One in six children are reportedly suffering mental health difficulties as a result of the lockdowns and school closures.
The new report is based on a study carried out by National Health Service, NHS, last summer, following the spring lockdown, which found that clinically notable mental health conditions amongst children had risen by half compared to levels recorded in 2017, 2018 and 2019.
The Children’s Commissioner, Miss Longfield said there had already been a spike in referrals to NHS services in the autumn and called for a rapid re-opening of schools.
The analysis comes as the UK government opposition parties debate over timetable for children to return to their classrooms.
UK prime minister, Boris Johnson announced on Wednesday January 27, that schools will stay closed until at least March 8, bringing criticism from angry parents and pupils.

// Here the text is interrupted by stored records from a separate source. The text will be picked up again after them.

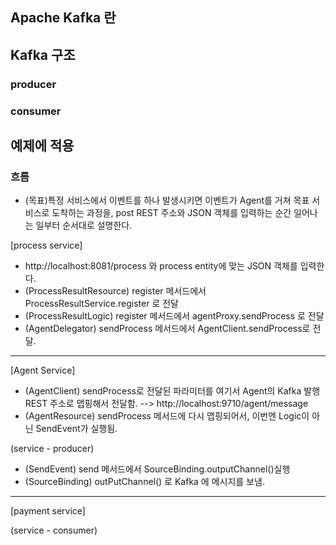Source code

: ## Apache Kafka 란

## Kafka 구조
### producer
### consumer

## 예제에 적용

### 흐름
- (목표)특정 서비스에서 이벤트를 하나 발생시키면 이벤트가 Agent를 거쳐 목표 서비스로 도착하는 과정을, post REST 주소와 JSON 객체를 입력하는 순간 일어나는 일부터 순서대로 설명한다.

[process service]
- http://localhost:8081/process 와 process entity에 맞는 JSON 객체를 입력한다.
- (ProcessResultResource) register 메서드에서 ProcessResultService.register 로 전달
- (ProcessResultLogic) register 메서드에서 agentProxy.sendProcess 로 전달
- (AgentDelegator) sendProcess 메서드에서 AgentClient.sendProcess로 전달.

---

[Agent Service]
- (AgentClient) sendProcess로 전달된 파라미터를 여기서 Agent의 Kafka 발행 REST 주소로 맵핑해서 전달함. --> http://localhost:9710/agent/message
- (AgentResource) sendProcess 메서드에 다시 맵핑되어서, 이번엔 Logic이 아닌 SendEvent가 실행됨.

(service - producer)
- (SendEvent) send 메서드에서 SourceBinding.outputChannel()실행
- (SourceBinding) outPutChannel() 로 Kafka 에 메시지를 보냄.
 
---

[payment service]

(service - consumer)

The report says: ‘A staggering one in six children now have a probable mental health condition… it is highly likely that the level of underlying mental health problems will remain significantly higher as a result of the pandemic.’
The report continued: ‘The major disruption to two years of education, alongside the limited opportunities to see friends and wider families, to play and enjoy activities and the worry about the impact of Covid on their families, will have taken a heavy toll on some children.’
‘Even before this crisis, children’s mental health services were far from meeting the existing level of need. In the year before the pandemic, referrals to children’s mental health services increased by 35 per cent while the number of children accessing treatment increased by just four per cent.’
Miss Longfield called for the NHS to place a mental health adviser in every school to cope with the flood of troubled children likely after they re-open. She also said there should be online mental health support and advice available to children who are currently using their laptops and mobiles to try to keep up with classroom learning.
Miss Longfield said: ‘Even before the pandemic, we faced an epidemic of children’s mental health problems in England and a children’s mental health service that, though improving significantly, was still unable to provide the help hundreds of thousands of children required.’